**ASSIGNMENT:** Report every line of the listing below in which the string "subsubsection" appears.

**SOURCE INFORMATION:**
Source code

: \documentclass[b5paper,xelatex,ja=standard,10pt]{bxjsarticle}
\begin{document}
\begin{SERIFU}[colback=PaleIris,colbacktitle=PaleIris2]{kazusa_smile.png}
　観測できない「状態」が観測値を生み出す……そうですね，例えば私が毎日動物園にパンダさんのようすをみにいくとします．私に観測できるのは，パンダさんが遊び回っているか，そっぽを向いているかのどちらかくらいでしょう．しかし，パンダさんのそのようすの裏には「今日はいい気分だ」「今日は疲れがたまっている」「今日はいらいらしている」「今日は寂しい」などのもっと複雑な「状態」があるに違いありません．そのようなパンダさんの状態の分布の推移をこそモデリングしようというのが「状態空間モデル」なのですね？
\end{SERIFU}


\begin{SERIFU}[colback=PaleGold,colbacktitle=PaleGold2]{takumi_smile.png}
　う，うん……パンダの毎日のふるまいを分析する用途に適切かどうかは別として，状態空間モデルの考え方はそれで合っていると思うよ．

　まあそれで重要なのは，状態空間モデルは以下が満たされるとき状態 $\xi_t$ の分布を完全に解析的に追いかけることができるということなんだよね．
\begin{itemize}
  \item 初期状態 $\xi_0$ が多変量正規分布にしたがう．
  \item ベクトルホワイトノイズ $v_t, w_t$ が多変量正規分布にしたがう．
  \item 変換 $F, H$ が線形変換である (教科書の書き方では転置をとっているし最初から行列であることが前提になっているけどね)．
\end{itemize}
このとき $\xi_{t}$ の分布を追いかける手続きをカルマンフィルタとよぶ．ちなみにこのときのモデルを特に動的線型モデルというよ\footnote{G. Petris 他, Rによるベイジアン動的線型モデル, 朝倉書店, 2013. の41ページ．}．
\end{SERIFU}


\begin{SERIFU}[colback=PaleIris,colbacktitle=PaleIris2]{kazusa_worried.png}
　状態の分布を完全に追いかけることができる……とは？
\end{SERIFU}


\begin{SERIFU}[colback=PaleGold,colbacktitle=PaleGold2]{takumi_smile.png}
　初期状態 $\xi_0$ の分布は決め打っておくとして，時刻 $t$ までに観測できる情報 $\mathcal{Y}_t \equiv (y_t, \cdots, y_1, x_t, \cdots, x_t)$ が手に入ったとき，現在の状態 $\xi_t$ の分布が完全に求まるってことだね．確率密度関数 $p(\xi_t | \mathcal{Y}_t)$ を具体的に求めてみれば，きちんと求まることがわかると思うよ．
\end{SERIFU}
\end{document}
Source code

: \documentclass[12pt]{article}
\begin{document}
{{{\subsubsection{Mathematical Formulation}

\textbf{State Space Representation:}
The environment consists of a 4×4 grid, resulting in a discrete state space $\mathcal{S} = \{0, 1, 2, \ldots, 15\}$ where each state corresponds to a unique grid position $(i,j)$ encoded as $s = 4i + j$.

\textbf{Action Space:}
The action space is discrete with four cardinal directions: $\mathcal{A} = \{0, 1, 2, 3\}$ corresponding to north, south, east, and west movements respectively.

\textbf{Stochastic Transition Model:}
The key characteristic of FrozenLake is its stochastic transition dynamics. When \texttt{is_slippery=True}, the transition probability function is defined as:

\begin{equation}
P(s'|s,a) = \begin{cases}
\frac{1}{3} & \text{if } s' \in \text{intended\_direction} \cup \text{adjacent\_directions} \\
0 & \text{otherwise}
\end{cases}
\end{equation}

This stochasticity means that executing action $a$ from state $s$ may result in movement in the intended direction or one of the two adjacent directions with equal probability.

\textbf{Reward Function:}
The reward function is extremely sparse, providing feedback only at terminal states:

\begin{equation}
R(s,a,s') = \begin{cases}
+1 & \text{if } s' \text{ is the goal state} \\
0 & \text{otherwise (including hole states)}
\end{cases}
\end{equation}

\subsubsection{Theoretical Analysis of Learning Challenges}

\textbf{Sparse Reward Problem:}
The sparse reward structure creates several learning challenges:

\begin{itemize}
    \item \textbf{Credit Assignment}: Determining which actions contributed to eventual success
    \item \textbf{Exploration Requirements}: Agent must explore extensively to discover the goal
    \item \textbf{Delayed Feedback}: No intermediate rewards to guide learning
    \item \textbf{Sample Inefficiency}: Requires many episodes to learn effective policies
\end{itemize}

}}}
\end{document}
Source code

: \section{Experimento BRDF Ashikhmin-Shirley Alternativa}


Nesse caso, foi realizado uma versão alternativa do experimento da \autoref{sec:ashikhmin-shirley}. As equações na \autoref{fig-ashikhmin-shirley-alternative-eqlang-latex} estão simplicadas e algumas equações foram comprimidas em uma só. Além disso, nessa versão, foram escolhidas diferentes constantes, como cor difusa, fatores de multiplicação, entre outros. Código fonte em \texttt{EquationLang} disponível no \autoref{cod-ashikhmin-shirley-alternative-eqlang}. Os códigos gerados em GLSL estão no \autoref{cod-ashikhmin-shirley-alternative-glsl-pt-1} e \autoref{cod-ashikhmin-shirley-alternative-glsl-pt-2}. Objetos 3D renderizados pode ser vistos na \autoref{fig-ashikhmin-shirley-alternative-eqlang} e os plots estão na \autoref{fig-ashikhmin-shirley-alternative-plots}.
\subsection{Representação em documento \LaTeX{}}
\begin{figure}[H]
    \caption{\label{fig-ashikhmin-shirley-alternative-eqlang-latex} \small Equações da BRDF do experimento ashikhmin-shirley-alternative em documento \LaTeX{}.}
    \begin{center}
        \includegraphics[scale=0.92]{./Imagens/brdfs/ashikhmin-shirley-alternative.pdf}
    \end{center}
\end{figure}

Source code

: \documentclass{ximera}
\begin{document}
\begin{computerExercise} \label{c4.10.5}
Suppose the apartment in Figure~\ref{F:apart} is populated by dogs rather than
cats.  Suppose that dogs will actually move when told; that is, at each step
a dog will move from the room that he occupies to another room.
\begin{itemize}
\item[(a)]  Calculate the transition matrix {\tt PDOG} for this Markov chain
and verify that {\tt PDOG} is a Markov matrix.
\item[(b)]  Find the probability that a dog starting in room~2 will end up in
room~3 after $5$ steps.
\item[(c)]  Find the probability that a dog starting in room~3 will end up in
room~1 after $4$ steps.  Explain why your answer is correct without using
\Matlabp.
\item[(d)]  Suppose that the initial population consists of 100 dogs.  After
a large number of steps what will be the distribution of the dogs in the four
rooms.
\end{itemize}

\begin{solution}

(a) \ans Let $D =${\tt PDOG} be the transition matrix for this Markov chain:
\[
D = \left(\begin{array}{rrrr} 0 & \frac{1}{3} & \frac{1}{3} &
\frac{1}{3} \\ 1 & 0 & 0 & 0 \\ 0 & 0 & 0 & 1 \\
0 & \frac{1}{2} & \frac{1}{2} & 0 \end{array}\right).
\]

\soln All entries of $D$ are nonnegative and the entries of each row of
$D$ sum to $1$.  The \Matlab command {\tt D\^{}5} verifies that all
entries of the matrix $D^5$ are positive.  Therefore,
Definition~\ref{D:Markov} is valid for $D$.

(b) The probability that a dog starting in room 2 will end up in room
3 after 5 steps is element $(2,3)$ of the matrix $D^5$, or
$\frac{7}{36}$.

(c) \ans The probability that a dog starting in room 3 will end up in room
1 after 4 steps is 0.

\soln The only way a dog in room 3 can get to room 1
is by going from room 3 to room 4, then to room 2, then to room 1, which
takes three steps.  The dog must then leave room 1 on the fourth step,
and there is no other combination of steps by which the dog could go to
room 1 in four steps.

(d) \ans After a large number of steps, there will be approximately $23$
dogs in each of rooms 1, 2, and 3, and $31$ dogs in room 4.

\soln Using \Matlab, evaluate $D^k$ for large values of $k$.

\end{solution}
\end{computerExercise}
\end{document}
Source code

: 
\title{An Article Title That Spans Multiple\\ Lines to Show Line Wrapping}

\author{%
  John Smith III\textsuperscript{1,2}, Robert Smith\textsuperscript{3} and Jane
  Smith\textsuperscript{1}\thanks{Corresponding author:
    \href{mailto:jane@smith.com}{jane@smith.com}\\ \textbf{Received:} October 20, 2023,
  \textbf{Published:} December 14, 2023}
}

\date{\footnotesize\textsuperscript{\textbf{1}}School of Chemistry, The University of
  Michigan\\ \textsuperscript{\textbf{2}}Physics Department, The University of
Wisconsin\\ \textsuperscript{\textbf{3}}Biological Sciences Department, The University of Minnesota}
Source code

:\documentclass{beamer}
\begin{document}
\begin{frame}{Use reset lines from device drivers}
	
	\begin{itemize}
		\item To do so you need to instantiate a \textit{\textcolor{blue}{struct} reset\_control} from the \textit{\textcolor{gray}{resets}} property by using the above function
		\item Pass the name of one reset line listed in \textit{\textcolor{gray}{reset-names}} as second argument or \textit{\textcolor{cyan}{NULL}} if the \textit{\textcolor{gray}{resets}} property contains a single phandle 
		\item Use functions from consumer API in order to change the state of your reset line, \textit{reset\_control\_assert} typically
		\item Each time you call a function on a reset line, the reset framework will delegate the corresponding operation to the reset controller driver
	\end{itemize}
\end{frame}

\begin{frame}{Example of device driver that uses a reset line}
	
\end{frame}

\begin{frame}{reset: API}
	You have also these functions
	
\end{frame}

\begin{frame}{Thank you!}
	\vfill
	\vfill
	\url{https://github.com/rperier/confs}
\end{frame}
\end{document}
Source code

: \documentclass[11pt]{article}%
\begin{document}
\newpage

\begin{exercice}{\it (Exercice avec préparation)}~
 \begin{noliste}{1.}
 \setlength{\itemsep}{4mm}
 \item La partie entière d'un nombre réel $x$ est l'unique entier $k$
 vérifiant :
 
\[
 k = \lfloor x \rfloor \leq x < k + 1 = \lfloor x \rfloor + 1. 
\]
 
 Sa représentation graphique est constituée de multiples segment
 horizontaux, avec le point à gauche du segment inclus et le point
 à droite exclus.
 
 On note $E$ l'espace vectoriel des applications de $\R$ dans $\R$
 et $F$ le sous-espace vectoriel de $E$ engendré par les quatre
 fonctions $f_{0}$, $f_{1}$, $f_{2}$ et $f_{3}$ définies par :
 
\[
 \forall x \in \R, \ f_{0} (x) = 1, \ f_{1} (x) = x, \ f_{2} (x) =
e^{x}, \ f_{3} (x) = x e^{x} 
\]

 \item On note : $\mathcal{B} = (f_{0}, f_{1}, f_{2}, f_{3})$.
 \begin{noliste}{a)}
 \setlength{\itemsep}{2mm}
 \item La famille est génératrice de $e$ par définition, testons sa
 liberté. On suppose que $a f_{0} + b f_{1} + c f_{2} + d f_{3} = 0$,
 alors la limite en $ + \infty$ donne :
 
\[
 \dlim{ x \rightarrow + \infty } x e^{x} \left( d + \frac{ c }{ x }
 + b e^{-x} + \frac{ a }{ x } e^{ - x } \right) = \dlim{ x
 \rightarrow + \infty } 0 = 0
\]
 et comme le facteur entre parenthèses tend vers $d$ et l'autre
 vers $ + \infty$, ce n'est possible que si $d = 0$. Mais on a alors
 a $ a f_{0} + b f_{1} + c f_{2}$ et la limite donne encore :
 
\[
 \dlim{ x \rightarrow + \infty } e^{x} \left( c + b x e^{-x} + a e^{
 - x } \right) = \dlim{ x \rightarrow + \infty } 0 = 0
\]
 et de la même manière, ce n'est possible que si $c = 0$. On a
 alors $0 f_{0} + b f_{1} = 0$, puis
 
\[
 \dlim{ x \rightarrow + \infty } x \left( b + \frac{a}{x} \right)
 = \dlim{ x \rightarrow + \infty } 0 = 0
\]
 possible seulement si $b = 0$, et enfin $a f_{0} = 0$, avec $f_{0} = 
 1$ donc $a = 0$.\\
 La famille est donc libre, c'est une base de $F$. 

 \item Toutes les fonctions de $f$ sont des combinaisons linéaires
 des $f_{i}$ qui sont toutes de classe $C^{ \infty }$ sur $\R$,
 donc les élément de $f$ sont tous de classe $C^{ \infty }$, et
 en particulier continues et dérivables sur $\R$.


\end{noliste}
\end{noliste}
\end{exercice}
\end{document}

**EXERCISE SOLUTION:**
{{{\subsubsection{Mathematical Formulation}
\subsubsection{Theoretical Analysis of Learning Challenges}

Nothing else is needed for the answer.